Regulatory capture in Bordeaux

Once you’ve studied a bit of public choice economics, you notice poorly designed institutions showing up in the strangest places. Like, for example, the classification of Bordeaux wines.

My plane reading today was Karen MacNeil’s Wine Bible, a lively 900 page tome that’s serving as my crash course in the wine industry. In an aside she describes how the region’s chateaux remain stuck with the same rankings they were given 150 years ago for a Paris fair. Prior to 1855, the wines were sold solely under the labels of the estates, which competed on the basis of quality and reputation. Then the French government demanded a formal system of classification. As described in a Slate article on the subject:

The Bordeaux Chamber of Commerce, which was putting together the Bordeaux display in Paris, decided to feature a list of the region’s best wines and asked Bordeaux’s Union of Brokers to draw one up. The brokers, to their eternal credit, compiled the rankings in the most sensible manner possible: on the basis of price. In their view, the market had already determined which Bordeaux wines were best, and the classifications needed to reflect the market’s judgment. (If this market-driven logic sounds terribly un-Gallic, that’s because it was un-Gallic: At the time, the British were still the main players in the Bordeaux wine market.)

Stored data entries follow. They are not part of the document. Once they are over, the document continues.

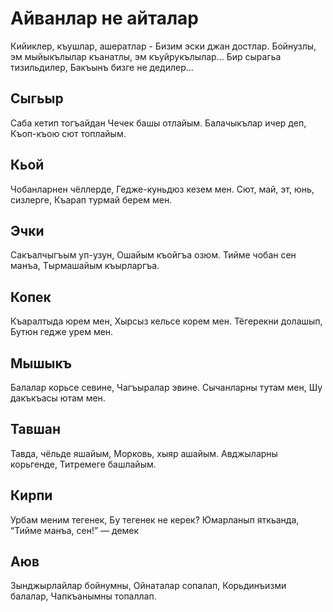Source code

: # Айванлар не айталар

Кийиклер, къушлар, ашератлар -
Бизим эски джан достлар.
Бойнузлы, эм мыйыкълылар 
къанатлы, эм къуйрукълылар...
Бир сырагьа тизильдилер,
Бакъынъ бизге не дедилер...

## Сыгьыр

Саба кетип тогъайдан
Чечек башы отлайым. 
Балачыкълар ичер деп, 
Къоп-къою сют топлайым.

## Кьой

Чобанларнен чёллерде,
Гедже-куньдюз кезем мен. 
Сют, май, эт, юнь, сизлерге, 
Къарап турмай берем мен.

## Эчки

Сакъалчыгъым уп-узун, 
Ошайым къойгъа озюм. 
Тийме чобан сен манъа, 
Тырмашайым къырларгъа.

## Копек

Къаралтыда юрем мен, 
Хырсыз кельсе корем мен.
Тёгерекни долашып, 
Бутюн гедже урем мен.

## Мышыкъ

Балалар корьсе севине, 
Чагъыралар эвине. 
Сычанларны тутам мен, 
Шу дакъкъасы ютам мен.

## Тавшан

Тавда, чёльде яшайым, 
Морковь, хыяр ашайым. 
Авджыларны корьгенде, 
Титремеге башлайым.

## Кирпи

Урбам меним тегенек,
Бу тегенек не керек?
Юмарланып яткьанда,
“Тийме манъа, сен!” — демек

## Аюв

Зынджырлайлар бойнумны, 
Ойнаталар сопалап,
Корьдинъизми балалар, 
Чапкъанымны топаллап.
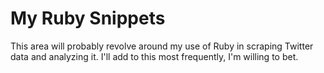 # My Ruby Snippets

This area will probably revolve around my use of Ruby in scraping Twitter data and analyzing it. I'll add to this most frequently, I'm willing to bet.
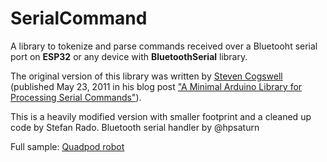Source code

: SerialCommand
=============
A library to tokenize and parse commands received over a Bluetooht serial port on **ESP32** or any device with **BluetoothSerial** library.

The original version of this library was written by [Steven Cogswell](http://husks.wordpress.com) (published May 23, 2011 in his blog post ["A Minimal Arduino Library for Processing Serial Commands"](http://husks.wordpress.com/2011/05/23/a-minimal-arduino-library-for-processing-serial-commands/)).

This is a heavily modified version with smaller footprint and a cleaned up code by Stefan Rado.
Bluetooth serial handler by @hpsaturn

Full sample: [Quadpod robot](https://github.com/hpsaturn/quadpod)
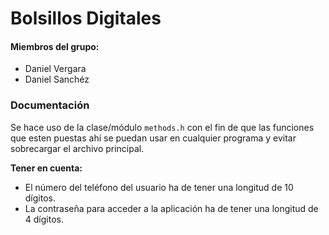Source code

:# Bolsillos Digitales

#### Miembros del grupo:

- Daniel Vergara
- Daniel Sanchéz

### Documentación

Se hace uso de la clase/módulo `methods.h` con el fin de que las funciones que esten puestas ahí se puedan usar en cualquier programa y evitar sobrecargar el archivo principal.

**Tener en cuenta:**

- El número del teléfono del usuario ha de tener una longitud de 10 dígitos.
- La contraseña para acceder a la aplicación ha de tener una longitud de 4 dígitos.
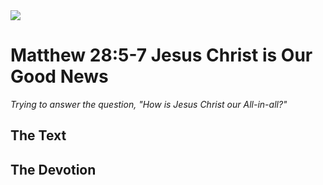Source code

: <img class="intro-right" src="/images/art-matthew.jpg">

# Matthew 28:5-7 Jesus Christ is Our Good News

*Trying to answer the question, "How is Jesus Christ our All-in-all?"*

## The Text

## The Devotion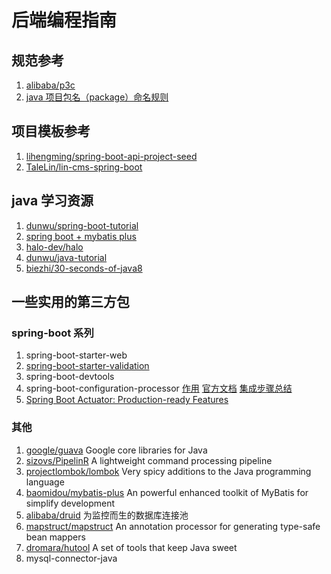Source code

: # 后端编程指南

## 规范参考

1. [alibaba/p3c](https://github.com/alibaba/p3c)
2. [java 项目包名（package）命名规则](https://www.cnblogs.com/Haidnor/p/12241224.html)

## 项目模板参考

1. [lihengming/spring-boot-api-project-seed](https://github.com/lihengming/spring-boot-api-project-seed)
2. [TaleLin/lin-cms-spring-boot](https://github.com/TaleLin/lin-cms-spring-boot)


## java 学习资源

1. [dunwu/spring-boot-tutorial](https://github.com/dunwu/spring-boot-tutorial)
2. [spring boot + mybatis plus](https://juejin.cn/post/6844903862004875272)
3. [halo-dev/halo](https://github.com/halo-dev/halo)
4. [dunwu/java-tutorial](https://github.com/dunwu/java-tutorial)
5. [biezhi/30-seconds-of-java8](https://github.com/biezhi/30-seconds-of-java8)

## 一些实用的第三方包

### spring-boot 系列

1. spring-boot-starter-web
2. [spring-boot-starter-validation](https://spring.io/guides/gs/validating-form-input)
3. spring-boot-devtools
4. spring-boot-configuration-processor [作用](https://blog.csdn.net/weixin_43328357/article/details/106993172) [官方文档](https://docs.spring.io/spring-boot/docs/current/reference/html/configuration-metadata.html#configuration-metadata.annotation-processor) [集成步骤总结](https://www.cnblogs.com/myesn/p/spring-boot-integration-spring-boot-configuration-processor.html)
5. [Spring Boot Actuator: Production-ready Features](https://docs.spring.io/spring-boot/docs/current/reference/html/actuator.html)

### 其他

1. [google/guava](https://github.com/google/guava) Google core libraries for Java
2. [sizovs/PipelinR](https://github.com/sizovs/PipelinR) A lightweight command processing pipeline
3. [projectlombok/lombok](https://github.com/projectlombok/lombok) Very spicy additions to the Java programming language
4. [baomidou/mybatis-plus](https://github.com/baomidou/mybatis-plus) An powerful enhanced toolkit of MyBatis for simplify development
5. [alibaba/druid](https://github.com/alibaba/druid) 为监控而生的数据库连接池
6. [mapstruct/mapstruct](https://github.com/mapstruct/mapstruct) An annotation processor for generating type-safe bean mappers
7. [dromara/hutool](https://github.com/dromara/hutool) A set of tools that keep Java sweet
8. mysql-connector-java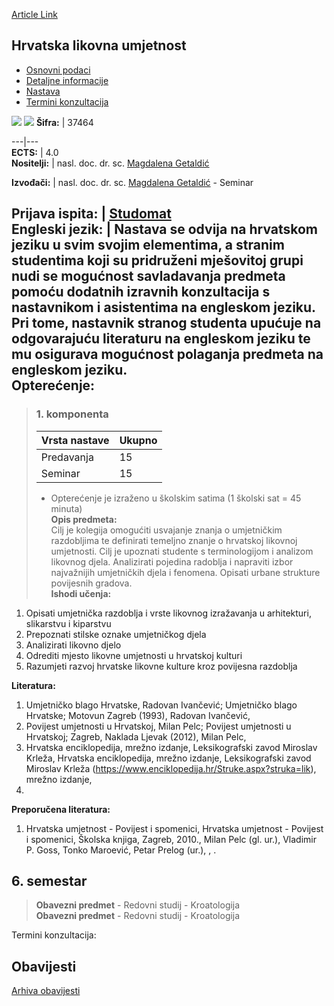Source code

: [Article Link](https://www.fhs.hr/predmet/hlu)

## Hrvatska likovna umjetnost
  * [Osnovni podaci](https://www.fhs.hr/predmet/hlu#v1id-523753_536849_1_0 "Osnovni podaci")
  * [Detaljne informacije](https://www.fhs.hr/predmet/hlu#v1id-523753_536849_1_1 "Detaljne informacije")
  * [Nastava](https://www.fhs.hr/predmet/hlu#v1id-523753_536849_1_2 "Nastava")
  * [Termini konzultacija](https://www.fhs.hr/predmet/hlu#v1id-523753_536849_1_3 "Termini konzultacija")


[![](https://www.fhs.hr/img/flags/gif/hr.gif)](https://www.fhs.hr/predmet/hlu) [![](https://www.fhs.hr/img/flags/gif/gb.gif)](https://www.fhs.hr/en/course/cva)
**Šifra:** |  37464  
  
---|---  
**ECTS:** |  4.0   
**Nositelji:** |  nasl. doc. dr. sc. [Magdalena Getaldić](https://www.fhs.hr/djelatnik/magdalena.getaldic)   
  
**Izvođači:** |  nasl. doc. dr. sc. [Magdalena Getaldić](https://www.fhs.hr/djelatnik/magdalena.getaldic) - Seminar  
  
**Prijava ispita:** |  [Studomat](http://www.isvu.hr/studomat)  
**Engleski jezik:** |  Nastava se odvija na hrvatskom jeziku u svim svojim elementima, a stranim studentima koji su pridruženi mješovitoj grupi nudi se mogućnost savladavanja predmeta pomoću dodatnih izravnih konzultacija s nastavnikom i asistentima na engleskom jeziku. Pri tome, nastavnik stranog studenta upućuje na odgovarajuću literaturu na engleskom jeziku te mu osigurava mogućnost polaganja predmeta na engleskom jeziku.   
**Opterećenje:**  
---  
> ### 1. komponenta
> | Vrsta nastave | Ukupno  
> ---|---  
> Predavanja | 15  
> Seminar | 15  
> * Opterećenje je izraženo u školskim satima (1 školski sat = 45 minuta)   
**Opis predmeta:**  
> Cilj je kolegija omogućiti usvajanje znanja o umjetničkim razdobljima te definirati temeljno znanje o hrvatskoj likovnoj umjetnosti. Cilj je upoznati studente s terminologijom i analizom likovnog djela. Analizirati pojedina radoblja i napraviti izbor najvažnijih umjetničkih djela i fenomena. Opisati urbane strukture povijesnih gradova.  
**Ishodi učenja:**  
  1. Opisati umjetnička razdoblja i vrste likovnog izražavanja u arhitekturi, slikarstvu i kiparstvu
  2. Prepoznati stilske oznake umjetničkog djela
  3. Analizirati likovno djelo
  4. Odrediti mjesto likovne umjetnosti u hrvatskoj kulturi
  5. Razumjeti razvoj hrvatske likovne kulture kroz povijesna razdoblja

  
**Literatura:**  
  1. Umjetničko blago Hrvatske, Radovan Ivančević; Umjetničko blago Hrvatske; Motovun Zagreb (1993), Radovan Ivančević, 
  2. Povijest umjetnosti u Hrvatskoj, Milan Pelc; Povijest umjetnosti u Hrvatskoj; Zagreb, Naklada Ljevak (2012), Milan Pelc, 
  3. Hrvatska enciklopedija, mrežno izdanje, Leksikografski zavod Miroslav Krleža, Hrvatska enciklopedija, mrežno izdanje, Leksikografski zavod Miroslav Krleža (https://www.enciklopedija.hr/Struke.aspx?struka=lik), mrežno izdanje, 
  4. 
  
**Preporučena literatura:**  
  1. Hrvatska umjetnost - Povijest i spomenici, Hrvatska umjetnost - Povijest i spomenici, Školska knjiga, Zagreb, 2010., Milan Pelc (gl. ur.), Vladimir P. Goss, Tonko Maroević, Petar Prelog (ur.), , .

  
**6. semestar**  
---  
> **Obavezni predmet** - Redovni studij - Kroatologija  
>  **Obavezni predmet** - Redovni studij - Kroatologija  
>   
Termini konzultacija: 


## Obavijesti
[Arhiva obavijesti](https://www.fhs.hr/predmet/hlu?@=20p6s#news_81487 "Arhiva obavijesti")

Thus was born the notorious 1855 Classification for wines from the esteemed Médoc area. The four best were deemed the Premiers Crus (First Growths), the next group were the Deuxième Crus, etc., all the way down to Fifth Growths. In all, sixty-five estates were classified. However good an idea this seemed at the time, the system had a major flaw: it’s almost completely unrevisable. The entrenched chateaux have no interest in being threatened with demotion or competing with the approximately 200 unclassified Bordeaux winemakers known as Crus Bourgeois. As a result, the classification has only been changed once since the first few months of its founding. That was in 1973, when Baron Philippe de Rothschild succeeded in getting his Chateau Mouton-Rothschild upgraded from Second to First Growth after years of intense lobbying. The list has remained static ever since, despite suggestions for change. Again, from Slate:

If the rankings are to continue to have any meaning, they need to be revised to take account of the way fortunes have shifted in Bordeaux over the last 150 years. But merely creating a new hierarchy would not be enough; the classifications would need to be updated fairly regularly, and they would really be credible only if they were taken out of the hands of the châteaux owners and the French regulators. (The procedure for making changes to the classifications is utterly opaque; as best I can understand it, any change to a category—say, second growths—needs the unanimous consent of all the châteaux that are ranked in that particular category, and also the approval of the Institut National des Appellations d’Origine, or INAO, the regulatory agency that oversees French wine production.) If, for example, the job of classifying the wines were entrusted to a suitably illustrious group of critics, the results would almost certainly be an accurate reflection of reality and would carry substantial weight with the market. But that will never happen, and any attempt to make wholesale changes to the classifications would inevitably be subverted by politics. It took 20 years of tireless lobbying and horse-trading by Philippe de Rothschild to finally get Mouton its promotion, and it was universally agreed that Mouton deserved to be a first growth.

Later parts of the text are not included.